Le livre que vient de faire paraître Diane Lamonde est un brûlot lancé dans la cour de ceux qui cherchent à imposer leur conception de l’évolution de la langue au Québec. Et le brûlot est fort ironiquement amorcé : exemples à l’appui, l’auteure signale l’incompétence de quelques-uns des partisans d’un nouvel aménagement de la langue ; il est en outre lancé de façon experte et efficace, sa charge d’ironie et de sarcasme étant ravageuse à souhait.

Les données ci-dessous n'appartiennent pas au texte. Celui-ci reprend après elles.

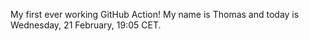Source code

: My first ever working GitHub Action!
My name is Thomas and today is Wednesday, 21 February, 19:05 CET. 
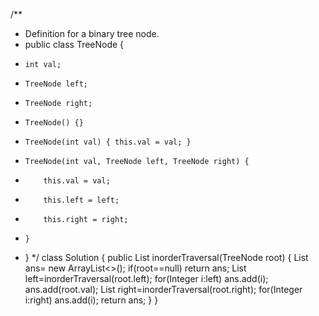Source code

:/**
 * Definition for a binary tree node.
 * public class TreeNode {
 *     int val;
 *     TreeNode left;
 *     TreeNode right;
 *     TreeNode() {}
 *     TreeNode(int val) { this.val = val; }
 *     TreeNode(int val, TreeNode left, TreeNode right) {
 *         this.val = val;
 *         this.left = left;
 *         this.right = right;
 *     }
 * }
 */
class Solution {
    public List<Integer> inorderTraversal(TreeNode root) {
        List<Integer> ans= new ArrayList<>();
        if(root==null)
            return ans;
        List<Integer> left=inorderTraversal(root.left);
        for(Integer i:left)
            ans.add(i);
        ans.add(root.val);
        List<Integer> right=inorderTraversal(root.right);
        for(Integer i:right)
            ans.add(i);
        return ans;
    }
}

Ceux et celles qui se passionnent pour le sujet liront donc, avec amusement ou irritation selon le cas, Anatomie d’un joual de parade. S’ils sont puristes ou simplement préoccupés de conserver ici le plus bel héritage que nous ayons de la France, une langue belle et foisonnante qui nous tient en liaison avec la francophonie, ils conviendront avec la polémiste que le projet, qu’elle attribue aux « aménagistes », de créer, comme base de référence à l’intention des Québécois, un outil se limitant à la langue parlée au Québec, ne se justifie pas. Les mots du français international utilisés chez nous et les mots créés au Québec ne figurent-ils pas déjà dans les plus importants dictionnaires de langue française ? Pourquoi, se demande-t-elle, se couper d’une ressource plus étendue sous le prétexte « fallacieux » de rassurer les Québécois qui souffriraient d’un complexe d’infériorité dans le domaine ? Ainsi exposé, le choix entre un instrument de portée restreinte et l’accès à des outils plus riches semble évident. L’argument de la nécessité du dictionnaire « national » ne tient guère la route non plus.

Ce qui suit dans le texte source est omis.